Pudieron salir él y su mujer. La familia entera, unas treinta personas, les recibió en Oviedo en la casa de una hermana, donde vivía su madre, Dolores. Tenían muy mal aspecto, después de Dios sabe cuántas horas de avión y una noche entera de tren. Su vestimenta era anacrónica incluso para la España de los 70. Toni llevaba un viejo traje de gruesas rayas, como los que habíamos visto a los gánsteres en las películas, con una camisa blanca arrugada, sin corbata, y unos zapatos enormes muy desgastados. Sabina vestía un sencillo vestido raído, descolorido, nada que ver con aquel estampado con que la habían visto por primera vez. Llegaron sin maletas. Literalmente con lo puesto. Tenían cara de frío. Aquellas ropas serían suficientes para Cuba, pero en Asturias y en invierno permitían que el frío se instalara en los huesos. La aventura de las américas se había acabado para ellos.

Toni y Sabina se dejaron los ojos, la columna vertebral y los dedos cosiendo en aquella España ya camino de la democracia, pero maldecida por el paro y una crisis crónica.

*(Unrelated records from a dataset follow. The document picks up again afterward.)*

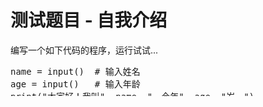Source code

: # 测试题目 - 自我介绍

编写一个如下代码的程序，运行试试...
<pre id="description-code-editor" style="height: 50px;">
name = input()  # 输入姓名
age = input()   # 输入年龄
print("大家好！我叫", name, "，今年", age, "岁。")
</pre>
<script>
window.dce1 = ace.edit("description-code-editor", {
    mode: "ace/mode/python",
    selectionStyle: "text",
    readOnly: true,
    fontSize: "15px",
    theme: "ace/theme/chrome"
})

</script>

Con la ayuda de sus hermanas y sus cuñados, abrieron su propia tienda en el centro de Oviedo: Confecciones Díaz. Seguro que muchos la habrán visto al pasar. Les fue bien. Toni ya se ha jubilado. Vive solo y achacoso. Sabina murió hace años. Nunca quiso volver a hablar de Cuba. Se enfadaba si se le preguntaba por Fidel o cuando oía quejas de la situación en España.

No sé si estos días habrá seguido las noticias. Supongo que no. Debería llamarle, pero me resisto. Seguro que se enfadaría por recordarle a Fidel. Aunque ya esté muerto el tirano, la vida vivida por Toni, y por los cubanos, ya no hay quien la cambie.